With the help of name-brand designers and celebrities, environmentally friendly fashions are getting noticed and are poised for mainstream acceptance. Companies like Nike, American Apparel and Eileen Fisher are offering green items. Clothes made from organic cotton and wool, bamboo, and even soybean and corn-based fibers are showing up on the catwalks and in stores across North America.

Last month, Levi's began selling 100 percent organic cotton jeans. Organic versions of Levi's signature 501 jeans are dyed with natural indigo. The organic Capital E jeans, which retail for $245, have recycled buttons and rivets. Next year, Levi's plans to offer organic cotton jeans in more styles.

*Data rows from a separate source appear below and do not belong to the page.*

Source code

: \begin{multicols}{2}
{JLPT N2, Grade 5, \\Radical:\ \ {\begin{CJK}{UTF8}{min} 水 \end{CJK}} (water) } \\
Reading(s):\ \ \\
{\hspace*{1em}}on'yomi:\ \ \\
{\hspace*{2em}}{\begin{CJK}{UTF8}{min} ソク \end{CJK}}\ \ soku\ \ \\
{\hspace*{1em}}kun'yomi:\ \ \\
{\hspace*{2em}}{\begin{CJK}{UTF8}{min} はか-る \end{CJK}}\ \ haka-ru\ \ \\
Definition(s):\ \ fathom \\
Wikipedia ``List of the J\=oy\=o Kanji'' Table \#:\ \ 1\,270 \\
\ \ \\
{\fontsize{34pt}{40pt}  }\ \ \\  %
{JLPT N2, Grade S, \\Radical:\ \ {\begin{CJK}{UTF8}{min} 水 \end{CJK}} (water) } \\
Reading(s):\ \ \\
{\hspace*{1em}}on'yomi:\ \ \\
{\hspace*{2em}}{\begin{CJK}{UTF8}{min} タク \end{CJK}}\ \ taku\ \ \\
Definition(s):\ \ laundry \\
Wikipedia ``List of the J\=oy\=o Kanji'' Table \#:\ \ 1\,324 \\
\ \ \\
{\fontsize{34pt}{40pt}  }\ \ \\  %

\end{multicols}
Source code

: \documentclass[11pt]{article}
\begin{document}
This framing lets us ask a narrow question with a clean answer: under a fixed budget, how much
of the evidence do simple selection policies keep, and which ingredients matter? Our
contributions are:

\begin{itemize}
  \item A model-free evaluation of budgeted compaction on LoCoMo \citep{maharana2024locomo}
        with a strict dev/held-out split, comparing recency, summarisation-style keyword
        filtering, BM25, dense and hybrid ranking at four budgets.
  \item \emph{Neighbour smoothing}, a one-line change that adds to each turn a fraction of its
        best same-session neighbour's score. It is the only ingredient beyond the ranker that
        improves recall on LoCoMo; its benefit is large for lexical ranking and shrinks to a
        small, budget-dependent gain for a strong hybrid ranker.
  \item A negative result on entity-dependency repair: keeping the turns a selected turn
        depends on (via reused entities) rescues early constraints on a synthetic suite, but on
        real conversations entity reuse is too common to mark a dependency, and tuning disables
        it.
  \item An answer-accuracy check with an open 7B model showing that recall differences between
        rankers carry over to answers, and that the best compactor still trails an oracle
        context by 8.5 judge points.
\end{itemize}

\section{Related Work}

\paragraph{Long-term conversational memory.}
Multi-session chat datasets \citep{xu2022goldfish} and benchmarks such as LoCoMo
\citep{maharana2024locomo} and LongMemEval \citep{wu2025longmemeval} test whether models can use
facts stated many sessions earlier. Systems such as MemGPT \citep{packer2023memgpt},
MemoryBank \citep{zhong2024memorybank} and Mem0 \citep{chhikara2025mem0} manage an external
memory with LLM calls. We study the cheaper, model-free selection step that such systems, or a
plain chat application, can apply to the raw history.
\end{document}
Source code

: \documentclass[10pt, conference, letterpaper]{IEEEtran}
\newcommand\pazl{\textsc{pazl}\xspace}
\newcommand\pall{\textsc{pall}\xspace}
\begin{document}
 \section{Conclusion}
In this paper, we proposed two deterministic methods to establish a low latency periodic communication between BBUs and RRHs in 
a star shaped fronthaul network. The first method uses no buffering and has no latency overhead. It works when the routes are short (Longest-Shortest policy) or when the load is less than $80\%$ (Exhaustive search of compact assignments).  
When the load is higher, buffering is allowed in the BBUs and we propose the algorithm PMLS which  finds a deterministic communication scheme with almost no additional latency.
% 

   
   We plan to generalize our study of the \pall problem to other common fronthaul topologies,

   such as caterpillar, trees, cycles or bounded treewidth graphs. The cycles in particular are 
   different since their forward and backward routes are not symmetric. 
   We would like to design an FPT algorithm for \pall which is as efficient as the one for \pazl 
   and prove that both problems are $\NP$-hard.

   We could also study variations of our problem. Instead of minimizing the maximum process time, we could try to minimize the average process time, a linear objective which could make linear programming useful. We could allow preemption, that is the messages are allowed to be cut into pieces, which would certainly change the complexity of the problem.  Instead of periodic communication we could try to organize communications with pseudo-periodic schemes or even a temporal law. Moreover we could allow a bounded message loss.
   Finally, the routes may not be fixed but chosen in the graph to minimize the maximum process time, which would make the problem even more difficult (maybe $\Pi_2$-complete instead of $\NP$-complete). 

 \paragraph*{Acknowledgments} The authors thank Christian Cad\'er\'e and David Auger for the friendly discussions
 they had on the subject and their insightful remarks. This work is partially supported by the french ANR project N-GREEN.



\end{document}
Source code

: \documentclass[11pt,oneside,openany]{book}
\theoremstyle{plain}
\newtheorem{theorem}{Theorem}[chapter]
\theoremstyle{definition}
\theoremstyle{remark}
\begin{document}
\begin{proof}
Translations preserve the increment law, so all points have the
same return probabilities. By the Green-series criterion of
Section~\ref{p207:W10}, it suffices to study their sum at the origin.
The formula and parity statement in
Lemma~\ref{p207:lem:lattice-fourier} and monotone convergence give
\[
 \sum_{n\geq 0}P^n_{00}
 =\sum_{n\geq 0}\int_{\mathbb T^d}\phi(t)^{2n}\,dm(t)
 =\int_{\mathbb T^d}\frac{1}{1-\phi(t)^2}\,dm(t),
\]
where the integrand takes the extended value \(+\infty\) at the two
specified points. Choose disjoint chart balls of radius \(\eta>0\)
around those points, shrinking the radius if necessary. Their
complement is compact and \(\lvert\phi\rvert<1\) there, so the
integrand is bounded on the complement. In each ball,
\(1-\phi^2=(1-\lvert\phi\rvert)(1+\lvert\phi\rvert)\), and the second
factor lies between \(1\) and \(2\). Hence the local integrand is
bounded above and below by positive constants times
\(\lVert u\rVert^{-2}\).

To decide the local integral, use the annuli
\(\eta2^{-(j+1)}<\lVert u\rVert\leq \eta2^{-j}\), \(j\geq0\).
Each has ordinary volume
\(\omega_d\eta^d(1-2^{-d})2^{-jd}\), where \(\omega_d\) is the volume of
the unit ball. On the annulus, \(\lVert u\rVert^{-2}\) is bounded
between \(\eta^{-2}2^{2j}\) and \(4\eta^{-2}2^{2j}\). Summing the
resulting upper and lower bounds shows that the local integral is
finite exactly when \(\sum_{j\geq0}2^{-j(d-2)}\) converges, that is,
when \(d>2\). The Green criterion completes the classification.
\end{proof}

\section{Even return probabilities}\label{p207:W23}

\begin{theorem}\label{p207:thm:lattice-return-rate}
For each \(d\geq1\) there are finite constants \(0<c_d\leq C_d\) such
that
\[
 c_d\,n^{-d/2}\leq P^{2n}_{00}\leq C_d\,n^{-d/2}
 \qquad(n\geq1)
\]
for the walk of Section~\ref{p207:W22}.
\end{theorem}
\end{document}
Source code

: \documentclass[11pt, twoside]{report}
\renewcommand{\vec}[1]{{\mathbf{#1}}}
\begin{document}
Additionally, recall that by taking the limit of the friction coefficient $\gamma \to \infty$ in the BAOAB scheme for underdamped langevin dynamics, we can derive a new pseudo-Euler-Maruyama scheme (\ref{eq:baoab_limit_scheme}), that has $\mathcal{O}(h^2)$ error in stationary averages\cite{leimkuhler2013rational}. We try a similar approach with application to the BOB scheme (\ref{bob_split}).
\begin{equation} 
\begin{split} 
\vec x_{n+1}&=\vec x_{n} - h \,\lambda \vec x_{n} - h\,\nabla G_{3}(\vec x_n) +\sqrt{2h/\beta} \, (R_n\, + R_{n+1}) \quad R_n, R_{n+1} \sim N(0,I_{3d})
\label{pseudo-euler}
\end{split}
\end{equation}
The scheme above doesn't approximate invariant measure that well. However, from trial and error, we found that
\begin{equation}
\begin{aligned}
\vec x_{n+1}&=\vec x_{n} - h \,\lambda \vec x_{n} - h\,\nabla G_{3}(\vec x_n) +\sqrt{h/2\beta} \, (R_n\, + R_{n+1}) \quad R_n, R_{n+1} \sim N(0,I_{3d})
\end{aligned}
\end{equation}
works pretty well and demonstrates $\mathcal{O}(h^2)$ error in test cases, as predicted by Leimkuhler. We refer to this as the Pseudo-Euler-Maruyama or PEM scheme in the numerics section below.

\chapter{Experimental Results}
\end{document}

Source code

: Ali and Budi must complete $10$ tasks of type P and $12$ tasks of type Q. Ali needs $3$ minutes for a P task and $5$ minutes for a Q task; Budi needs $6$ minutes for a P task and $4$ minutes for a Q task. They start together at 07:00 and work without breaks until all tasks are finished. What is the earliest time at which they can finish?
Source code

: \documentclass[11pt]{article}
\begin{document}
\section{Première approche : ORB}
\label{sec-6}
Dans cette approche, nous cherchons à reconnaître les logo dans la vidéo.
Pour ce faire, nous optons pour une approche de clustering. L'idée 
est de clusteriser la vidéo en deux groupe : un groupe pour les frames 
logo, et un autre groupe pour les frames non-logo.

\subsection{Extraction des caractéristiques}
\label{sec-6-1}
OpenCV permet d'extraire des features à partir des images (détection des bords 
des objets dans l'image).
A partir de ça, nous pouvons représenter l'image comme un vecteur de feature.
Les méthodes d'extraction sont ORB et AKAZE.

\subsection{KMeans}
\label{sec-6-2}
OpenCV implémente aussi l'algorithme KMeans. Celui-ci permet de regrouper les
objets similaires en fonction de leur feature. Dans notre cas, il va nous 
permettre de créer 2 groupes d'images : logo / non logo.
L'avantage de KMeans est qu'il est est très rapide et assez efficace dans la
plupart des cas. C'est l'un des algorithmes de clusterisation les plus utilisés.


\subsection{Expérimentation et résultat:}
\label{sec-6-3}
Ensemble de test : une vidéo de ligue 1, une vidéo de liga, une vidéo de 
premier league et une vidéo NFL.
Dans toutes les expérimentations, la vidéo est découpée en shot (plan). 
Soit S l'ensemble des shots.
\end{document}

The use of organic cotton has increased as producers and consumers become more aware of the environmental costs of conventionally grown cotton. According to the Sustainable Cotton Project, a third of a pound of pesticides is used to produce the cotton for one T-shirt, and 25 percent of all pesticides used in U.S. agriculture are used on cotton.

Patagonia led the way

The outdoor sportswear company Patagonia pioneered the move toward environmentally conscious clothing. In 1993, Patagonia became the first major manufacturer to produce fleece made from recycled plastic soda bottles.

The company switched to organic cotton in 1996.

Patagonia struggled for the first few years after moving to organic cotton. It had to lower its profit margin and decrease the number of products it offered to deal with the higher prices and scarcity of organic cotton, said Coley Glasgow, a spokeswoman for Patagonia. But the decision ultimately paid off.

"When we made the switch, we were counting on our customers to make the same choices we had made - to pay more for organics," Glasgow said. "And they did."

With the growing popularity of organic foods and global warming concerns, the fashion industry started to target environmentally conscious shoppers.

"Companies get into this because they can see a market in formation," said Rebecca Calahan Klein of Organic Exchange. "Consumers under 30 are extremely environmentally aware; they're a generation that grew up with recycling."

Fashion innovation typically starts with high-end designers and retailers because they have the budgets that allow them to take risks. At New York Fashion Week last year, upscale retailer Barney's teamed up with the environmental organization Earth Pledge to present FutureFashion, featuring clothes with ecological benefits. Designers included Diane von Furstenberg and Oscar de la Renta.

Affordable options

For those with smaller closet budgets, some bargain retailers have started selling organic cotton active wear. Sam's Club offers organic jeans for $20 and T-shirts for $10. When the company first introduced organic cotton products in 2005, they sold out within 10 weeks.

Other low and moderately priced retailers are following suit. According to the Organic Exchange, the number of large companies with organic cotton products grew to more than 30 in 2005 from five in 2001. Mainstream chains like Target and Victoria's Secret are developing organic lines that are expected to hit the stores in the next two years.

Some environmentalists aren't completely sold on the eco-fashion trend. "Green consumerism isn't that different from regular consumerism," said Lynda Grose, who helped design a line of organic cotton clothes for Esprit in the early 1990s. "Producing and selling more garments is part of the problem."

Grose, who now teaches sustainable fashion design at the California College of the Arts in San Francisco, encourages her students to design clothing that lasts longer.

She adds that the eco-fashion trend will eventually wane, as trends always do. "And some brands will fall away," Grose said. "But many more companies are committed for the long haul. The industry has gained strength and breadth."